Materials provided:
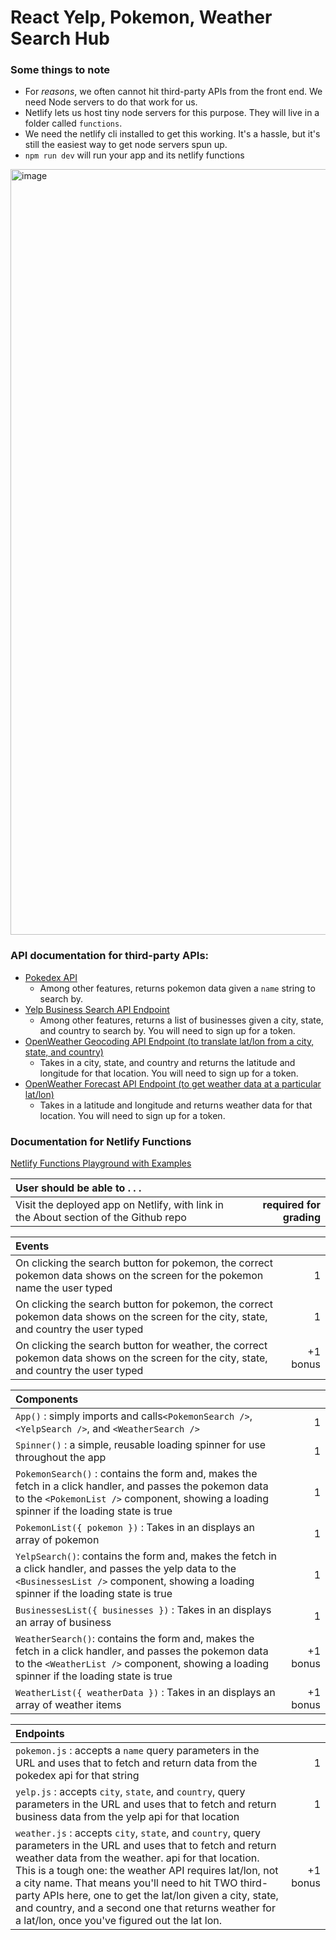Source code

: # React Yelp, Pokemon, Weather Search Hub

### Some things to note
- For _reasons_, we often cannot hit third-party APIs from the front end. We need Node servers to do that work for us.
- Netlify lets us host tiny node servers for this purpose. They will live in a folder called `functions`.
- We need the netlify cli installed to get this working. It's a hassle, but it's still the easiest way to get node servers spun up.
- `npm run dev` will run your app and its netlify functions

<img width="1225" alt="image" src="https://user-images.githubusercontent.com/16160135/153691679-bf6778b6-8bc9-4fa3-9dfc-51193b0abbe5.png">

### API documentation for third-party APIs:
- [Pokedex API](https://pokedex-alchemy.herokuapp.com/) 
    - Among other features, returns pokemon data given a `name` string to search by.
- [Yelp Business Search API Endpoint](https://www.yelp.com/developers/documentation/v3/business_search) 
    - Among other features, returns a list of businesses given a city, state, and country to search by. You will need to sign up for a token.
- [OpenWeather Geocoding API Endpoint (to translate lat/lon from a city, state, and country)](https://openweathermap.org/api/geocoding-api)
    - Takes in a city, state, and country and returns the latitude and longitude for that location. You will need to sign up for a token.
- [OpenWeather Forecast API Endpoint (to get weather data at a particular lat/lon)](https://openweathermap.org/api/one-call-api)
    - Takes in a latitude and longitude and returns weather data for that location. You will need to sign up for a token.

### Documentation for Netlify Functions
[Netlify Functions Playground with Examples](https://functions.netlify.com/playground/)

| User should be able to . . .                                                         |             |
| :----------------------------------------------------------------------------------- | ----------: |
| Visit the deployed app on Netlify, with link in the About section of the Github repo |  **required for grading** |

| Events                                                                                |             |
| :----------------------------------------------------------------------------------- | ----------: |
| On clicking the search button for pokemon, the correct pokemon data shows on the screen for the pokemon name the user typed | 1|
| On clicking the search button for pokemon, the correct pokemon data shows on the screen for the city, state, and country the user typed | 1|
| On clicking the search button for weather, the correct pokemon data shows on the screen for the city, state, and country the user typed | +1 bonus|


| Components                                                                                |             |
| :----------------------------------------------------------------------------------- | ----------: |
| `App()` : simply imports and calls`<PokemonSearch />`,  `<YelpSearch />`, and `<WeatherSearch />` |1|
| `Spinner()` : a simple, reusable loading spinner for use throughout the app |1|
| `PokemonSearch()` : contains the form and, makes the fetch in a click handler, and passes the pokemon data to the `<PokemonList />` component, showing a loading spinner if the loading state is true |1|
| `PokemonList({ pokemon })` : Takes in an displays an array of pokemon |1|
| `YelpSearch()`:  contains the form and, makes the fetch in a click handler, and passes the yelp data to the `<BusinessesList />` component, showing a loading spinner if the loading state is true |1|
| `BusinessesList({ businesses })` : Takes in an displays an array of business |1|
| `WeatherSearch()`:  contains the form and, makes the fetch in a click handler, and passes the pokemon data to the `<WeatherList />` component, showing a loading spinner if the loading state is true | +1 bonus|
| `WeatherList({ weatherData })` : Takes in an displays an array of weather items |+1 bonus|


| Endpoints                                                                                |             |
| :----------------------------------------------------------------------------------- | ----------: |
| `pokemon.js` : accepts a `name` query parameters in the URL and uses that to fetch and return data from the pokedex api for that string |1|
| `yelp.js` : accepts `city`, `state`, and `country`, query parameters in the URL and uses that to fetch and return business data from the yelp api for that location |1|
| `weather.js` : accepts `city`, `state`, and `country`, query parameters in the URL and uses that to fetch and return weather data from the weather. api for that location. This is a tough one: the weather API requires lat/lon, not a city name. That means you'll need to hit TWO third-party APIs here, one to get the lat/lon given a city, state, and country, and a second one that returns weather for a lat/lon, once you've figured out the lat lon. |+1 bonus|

---

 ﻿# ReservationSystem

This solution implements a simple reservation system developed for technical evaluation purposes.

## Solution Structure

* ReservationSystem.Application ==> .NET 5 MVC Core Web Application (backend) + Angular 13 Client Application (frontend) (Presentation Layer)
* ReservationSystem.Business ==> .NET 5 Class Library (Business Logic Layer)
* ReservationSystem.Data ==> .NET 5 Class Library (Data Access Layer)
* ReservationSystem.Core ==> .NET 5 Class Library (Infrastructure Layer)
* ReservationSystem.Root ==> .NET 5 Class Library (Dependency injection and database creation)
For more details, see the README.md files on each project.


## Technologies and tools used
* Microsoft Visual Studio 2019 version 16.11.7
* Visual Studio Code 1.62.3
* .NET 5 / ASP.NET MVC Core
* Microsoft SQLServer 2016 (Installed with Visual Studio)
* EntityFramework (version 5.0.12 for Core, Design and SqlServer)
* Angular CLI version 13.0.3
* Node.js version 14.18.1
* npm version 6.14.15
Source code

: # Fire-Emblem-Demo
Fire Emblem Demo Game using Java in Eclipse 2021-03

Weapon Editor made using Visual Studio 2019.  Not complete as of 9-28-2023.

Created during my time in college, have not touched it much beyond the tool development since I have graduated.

--

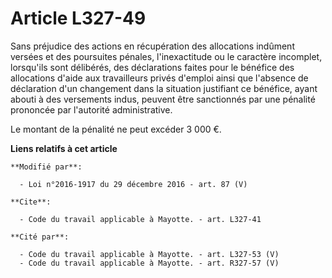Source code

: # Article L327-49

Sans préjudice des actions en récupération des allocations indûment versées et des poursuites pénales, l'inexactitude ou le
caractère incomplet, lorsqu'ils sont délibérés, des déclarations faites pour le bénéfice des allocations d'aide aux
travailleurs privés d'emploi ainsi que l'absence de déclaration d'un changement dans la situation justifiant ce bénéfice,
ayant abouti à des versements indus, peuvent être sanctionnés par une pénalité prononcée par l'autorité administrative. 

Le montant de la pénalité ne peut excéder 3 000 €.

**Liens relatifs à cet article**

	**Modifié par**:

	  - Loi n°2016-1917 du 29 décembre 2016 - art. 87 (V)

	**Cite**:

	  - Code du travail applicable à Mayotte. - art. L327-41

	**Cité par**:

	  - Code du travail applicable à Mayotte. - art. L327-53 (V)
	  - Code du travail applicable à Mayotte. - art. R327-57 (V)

Instructions to follow: Could you reproduce, exactly, every line above from the line with "Weather Search Hub" to the line with "- We need the", and no other line? Both ends count.

Output:
: # React Yelp, Pokemon, Weather Search Hub

### Some things to note
- For _reasons_, we often cannot hit third-party APIs from the front end. We need Node servers to do that work for us.
- Netlify lets us host tiny node servers for this purpose. They will live in a folder called `functions`.
- We need the netlify cli installed to get this working. It's a hassle, but it's still the easiest way to get node servers spun up.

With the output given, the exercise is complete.